**DATA FOR ANALYSIS**.
================================

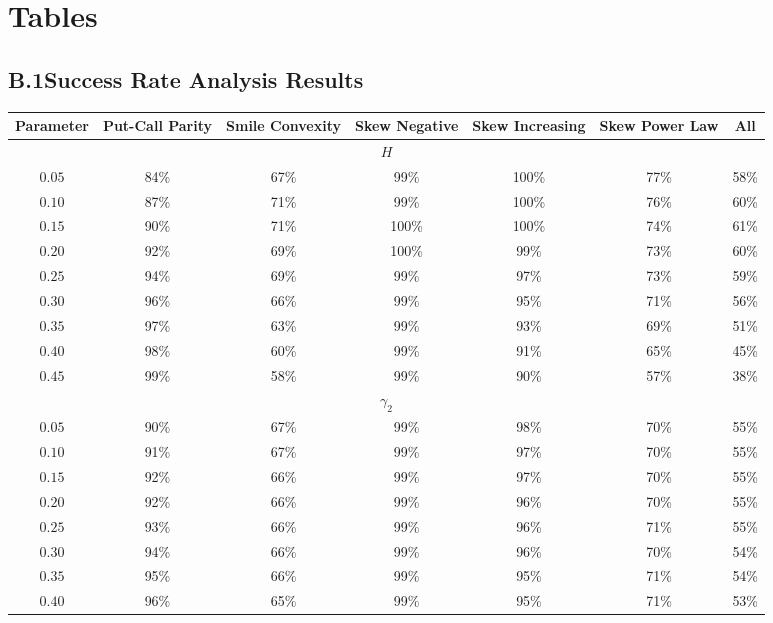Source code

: \section{Tables} \label{sec:Tables}

\subsection*{B.1\quad Success Rate Analysis Results}

\begin{table}[h!]
    \centering
    \small
    \setlength{\tabcolsep}{4pt}
    \begin{tabular}{c|cccccc}
    \toprule
    Parameter & Put-Call Parity & Smile Convexity & Skew Negative & Skew Increasing & Skew Power Law & All \\
    \midrule
    \multicolumn{7}{c}{$H$} \\
    $0.05$ & 84\% & 67\% & 99\% & 100\% & 77\% & 58\% \\
    $0.10$ & 87\% & 71\% & 99\% & 100\% & 76\% & 60\% \\
    $0.15$ & 90\% & 71\% & 100\% & 100\% & 74\% & 61\% \\
    $0.20$ & 92\% & 69\% & 100\% & 99\% & 73\% & 60\% \\
    $0.25$ & 94\% & 69\% & 99\% & 97\% & 73\% & 59\% \\
    $0.30$ & 96\% & 66\% & 99\% & 95\% & 71\% & 56\% \\
    $0.35$ & 97\% & 63\% & 99\% & 93\% & 69\% & 51\% \\
    $0.40$ & 98\% & 60\% & 99\% & 91\% & 65\% & 45\% \\
    $0.45$ & 99\% & 58\% & 99\% & 90\% & 57\% & 38\% \\
    \midrule
    \multicolumn{7}{c}{$\gamma_2$} \\
    $0.05$ & 90\% & 67\% & 99\% & 98\% & 70\% & 55\% \\
    $0.10$ & 91\% & 67\% & 99\% & 97\% & 70\% & 55\% \\
    $0.15$ & 92\% & 66\% & 99\% & 97\% & 70\% & 55\% \\
    $0.20$ & 92\% & 66\% & 99\% & 96\% & 70\% & 55\% \\
    $0.25$ & 93\% & 66\% & 99\% & 96\% & 71\% & 55\% \\
    $0.30$ & 94\% & 66\% & 99\% & 96\% & 70\% & 54\% \\
    $0.35$ & 95\% & 66\% & 99\% & 95\% & 71\% & 54\% \\
    $0.40$ & 96\% & 65\% & 99\% & 95\% & 71\% & 53\% \\

\end{tabular}
\end{table}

================================

**WHAT IS REQUIRED**. After locating the line with "93\% & 69\% & 51\% \\", please repeat it and every line after it exactly, through the end of the data above.

**RESULT BELOW**.
    $0.35$ & 97\% & 63\% & 99\% & 93\% & 69\% & 51\% \\
    $0.40$ & 98\% & 60\% & 99\% & 91\% & 65\% & 45\% \\
    $0.45$ & 99\% & 58\% & 99\% & 90\% & 57\% & 38\% \\
    \midrule
    \multicolumn{7}{c}{$\gamma_2$} \\
    $0.05$ & 90\% & 67\% & 99\% & 98\% & 70\% & 55\% \\
    $0.10$ & 91\% & 67\% & 99\% & 97\% & 70\% & 55\% \\
    $0.15$ & 92\% & 66\% & 99\% & 97\% & 70\% & 55\% \\
    $0.20$ & 92\% & 66\% & 99\% & 96\% & 70\% & 55\% \\
    $0.25$ & 93\% & 66\% & 99\% & 96\% & 71\% & 55\% \\
    $0.30$ & 94\% & 66\% & 99\% & 96\% & 70\% & 54\% \\
    $0.35$ & 95\% & 66\% & 99\% & 95\% & 71\% & 54\% \\
    $0.40$ & 96\% & 65\% & 99\% & 95\% & 71\% & 53\% \\

\end{tabular}
\end{table}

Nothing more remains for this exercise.